A misconfigured firewall on a cloud asset

The incident hit the news quickly with swarming details considering that it is one of the major data breaches of 2019. Researchers found [2] that the suspected hacker behind the incident (an Amazon ex-employee – arrested) exploited a vulnerability of a misconfigured firewall on an Amazon AWS Bucket used by Capital One.

Capital One is one of the banks that use cloud services quite actively. In 2015, it announced that “all new company applications would run in—and all existing applications would be systematically rearchitected for—the cloud”.  They were so successful doing so that Amazon Web Services shows Capital One’s cloud operations as one of their case studies [3].

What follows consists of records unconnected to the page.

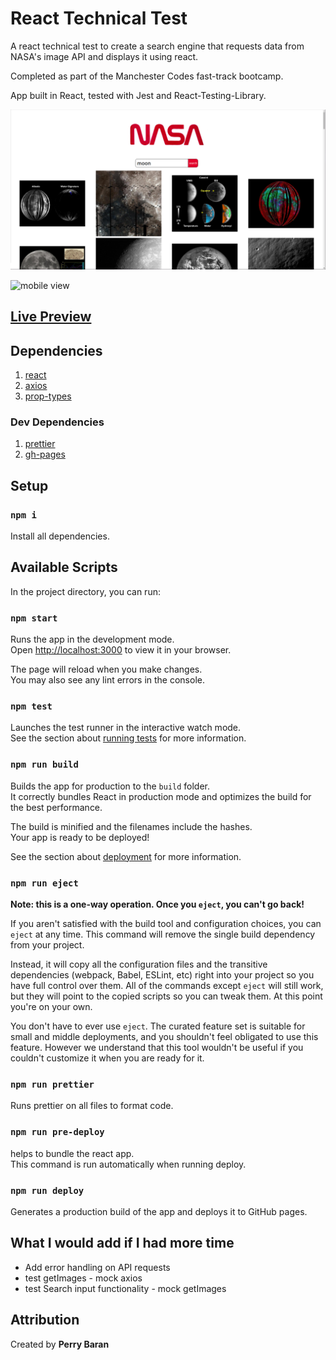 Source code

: # React Technical Test

A react technical test to create a search engine that requests data from NASA's image API and displays it using react.

Completed as part of the Manchester Codes fast-track bootcamp.

App built in React, tested with Jest and React-Testing-Library.

![desktop view](./public/images/nasa-desktop.png)

![mobile view](./public/images/nase-mobile.png)

## [Live Preview](https://perrybaran.github.io/react-tech-test/)

## Dependencies

1. [react](https://reactjs.org/)
2. [axios](https://www.npmjs.com/package/axios)
3. [prop-types](https://www.npmjs.com/package/prop-types)

### Dev Dependencies

1. [prettier](https://prettier.io/)
2. [gh-pages](https://www.npmjs.com/package/gh-pages)

## Setup

### `npm i`

Install all dependencies.

## Available Scripts

In the project directory, you can run:

### `npm start`

Runs the app in the development mode.\
Open [http://localhost:3000](http://localhost:3000) to view it in your browser.

The page will reload when you make changes.\
You may also see any lint errors in the console.

### `npm test`

Launches the test runner in the interactive watch mode.\
See the section about [running tests](https://facebook.github.io/create-react-app/docs/running-tests) for more information.

### `npm run build`

Builds the app for production to the `build` folder.\
It correctly bundles React in production mode and optimizes the build for the best performance.

The build is minified and the filenames include the hashes.\
Your app is ready to be deployed!

See the section about [deployment](https://facebook.github.io/create-react-app/docs/deployment) for more information.

### `npm run eject`

**Note: this is a one-way operation. Once you `eject`, you can't go back!**

If you aren't satisfied with the build tool and configuration choices, you can `eject` at any time. This command will remove the single build dependency from your project.

Instead, it will copy all the configuration files and the transitive dependencies (webpack, Babel, ESLint, etc) right into your project so you have full control over them. All of the commands except `eject` will still work, but they will point to the copied scripts so you can tweak them. At this point you're on your own.

You don't have to ever use `eject`. The curated feature set is suitable for small and middle deployments, and you shouldn't feel obligated to use this feature. However we understand that this tool wouldn't be useful if you couldn't customize it when you are ready for it.

### `npm run prettier`

Runs prettier on all files to format code.

### `npm run pre-deploy`

helps to bundle the react app. \
This command is run automatically when running deploy.

### `npm run deploy`

Generates a production build of the app and deploys it to GitHub pages.

## What I would add if I had more time

- Add error handling on API requests
- test getImages - mock axios
- test Search input functionality - mock getImages

## Attribution

Created by **Perry Baran**
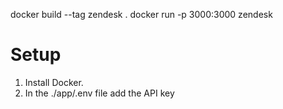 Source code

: docker build --tag zendesk .
docker run -p 3000:3000 zendesk

# Setup

1. Install Docker.
2. In the ./app/.env file add the API key  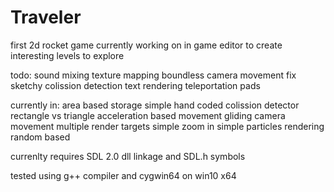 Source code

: # Traveler

first 2d rocket game 
currently working on in game editor to create interesting levels to explore

todo:
sound mixing
texture mapping
boundless camera movement 
fix sketchy colission detection
text rendering
teleportation pads

currently in:
area based storage
simple hand coded colission detector rectangle vs triangle
acceleration based movement
gliding camera movement
multiple render targets 
simple zoom in 
simple particles rendering random based

currenlty requires SDL 2.0  dll linkage and SDL.h symbols

tested using g++ compiler and cygwin64 on win10 x64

Misconfigured cloud assets are open invitations to hackers

Many companies use cloud servers to store their data. Despite their great advantage, misconfigured servers may expose sensitive data, a mistake which is an open invitation to hackers to dump and use a company’s data for their malicious activities as we have seen in this incident and this is not the first incident a misconfigured cloud asset caused a significant data breach.

3rd- and 4th-party service providers, such as cloud storage providers, improve their cyber resilience as much as possible. They publish best practices on how to use their cloud services and provide options to keep the data public or private, a feature configured by companies who accommodate cloud servers. Any misconfiguration may expose data to the public and the first ones who notice these exposed data would be hackers and hacktivists. It is no wonder that Security Misconfiguration is #6 in OWASP Top 10.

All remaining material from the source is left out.